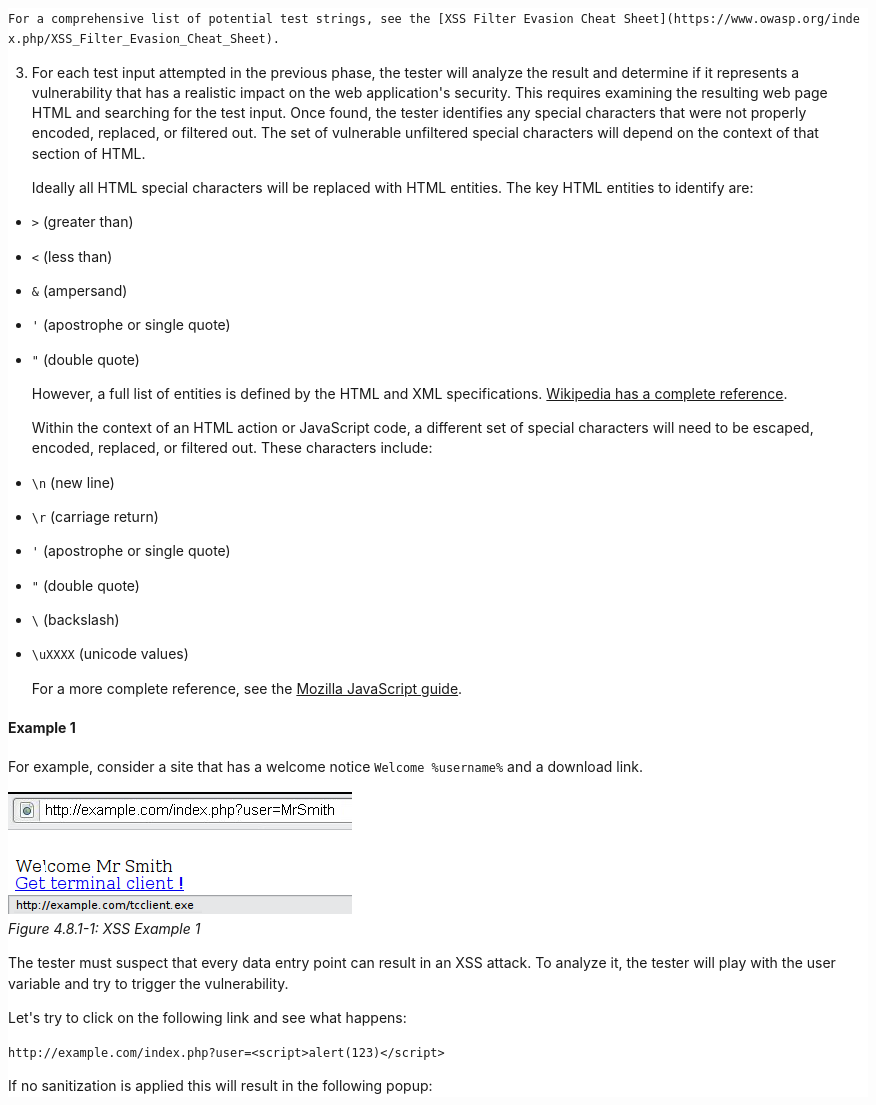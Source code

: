     For a comprehensive list of potential test strings, see the [XSS Filter Evasion Cheat Sheet](https://www.owasp.org/index.php/XSS_Filter_Evasion_Cheat_Sheet).

3. For each test input attempted in the previous phase, the tester will analyze the result and determine if it represents a vulnerability that has a realistic impact on the web application's security. This requires examining the resulting web page HTML and searching for the test input. Once found, the tester identifies any special characters that were not properly encoded, replaced, or filtered out. The set of vulnerable unfiltered special characters will depend on the context of that section of HTML.

    Ideally all HTML special characters will be replaced with HTML entities. The key HTML entities to identify are:

- `>` (greater than)
- `<` (less than)
- `&` (ampersand)
- `'` (apostrophe or single quote)
- `"` (double quote)

  However, a full list of entities is defined by the HTML and XML specifications. [Wikipedia has a complete reference](https://en.wikipedia.org/wiki/List_of_XML_and_HTML_character_entity_references).

  Within the context of an HTML action or JavaScript code, a different set of special characters will need to be escaped, encoded, replaced, or filtered out. These characters include:

- `\n` (new line)
- `\r` (carriage return)
- `'` (apostrophe or single quote)
- `"` (double quote)
- `\` (backslash)
- `\uXXXX` (unicode values)

  For a more complete reference, see the [Mozilla JavaScript guide](https://developer.mozilla.org/en-US/docs/Web/JavaScript/Guide/Values,_variables,_and_literals#Using_special_characters_in_strings).

#### Example 1

For example, consider a site that has a welcome notice `Welcome %username%` and a download link.

![XSS Example 1](images/XSS_Example1.png)\
*Figure 4.8.1-1: XSS Example 1*

The tester must suspect that every data entry point can result in an XSS attack. To analyze it, the tester will play with the user variable and try to trigger the vulnerability.

Let's try to click on the following link and see what happens:

`http://example.com/index.php?user=<script>alert(123)</script>`

If no sanitization is applied this will result in the following popup:
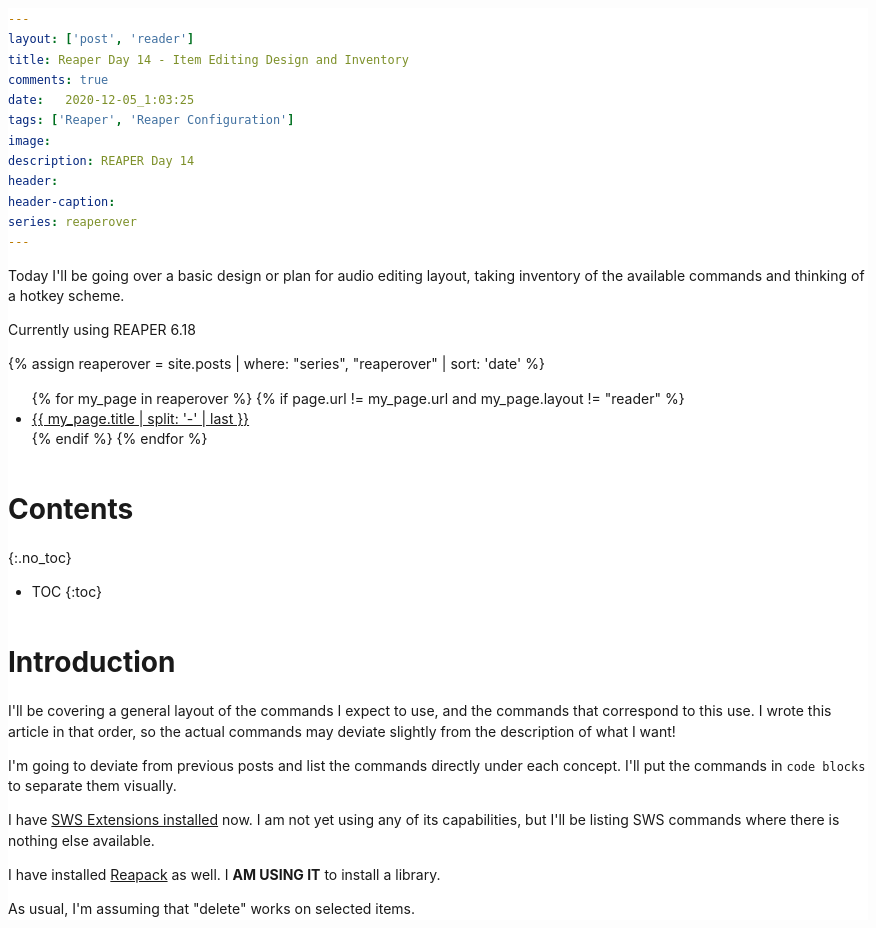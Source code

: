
 ```yaml
---
layout: ['post', 'reader']
title: Reaper Day 14 - Item Editing Design and Inventory
comments: true
date:   2020-12-05_1:03:25 
tags: ['Reaper', 'Reaper Configuration']
image:
description: REAPER Day 14
header:
header-caption:
series: reaperover
---
```


Today I'll be going over a basic design or plan for audio editing layout, taking inventory of the available commands and thinking of a hotkey scheme.

Currently using REAPER 6.18

{% assign reaperover = site.posts | where: "series", "reaperover" | sort: 'date' %}
<ul>
{% for my_page in reaperover %} 
    {% if page.url != my_page.url and my_page.layout != "reader" %}
        <li><a class="page-link" href="{{ my_page.url | prepend: site.baseurl }}">{{ my_page.title | split: '-' | last }}</a></li>
    {% endif %}
{% endfor %}
</ul>



# Contents

{:.no_toc}
* TOC
{:toc}

# Introduction

I'll be covering a general layout of the commands I expect to use, and the commands that correspond to this use. I wrote this article in that order, so the actual commands may deviate slightly from the description of what I want!

I'm going to deviate from previous posts and list the commands directly under each concept. I'll put the commands in `code blocks` to separate them visually.

I have [SWS Extensions installed](https://www.sws-extension.org) now. I am not yet using any of its capabilities, but I'll be listing SWS commands where there is nothing else available.

I have installed [Reapack](https://reapack.com) as well. I **AM USING IT** to install a library.

As usual, I'm assuming that "delete" works on selected items.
* * * *
▶ _YOUR OBJECTIVE_
Without any pictures, reproduce the lines from the first one in the material through the line that has "3. For each", exactly as they appear.

▶ _RESPONSE_
Source code

:     For a comprehensive list of potential test strings, see the [XSS Filter Evasion Cheat Sheet](https://www.owasp.org/index.php/XSS_Filter_Evasion_Cheat_Sheet).

3. For each test input attempted in the previous phase, the tester will analyze the result and determine if it represents a vulnerability that has a realistic impact on the web application's security. This requires examining the resulting web page HTML and searching for the test input. Once found, the tester identifies any special characters that were not properly encoded, replaced, or filtered out. The set of vulnerable unfiltered special characters will depend on the context of that section of HTML.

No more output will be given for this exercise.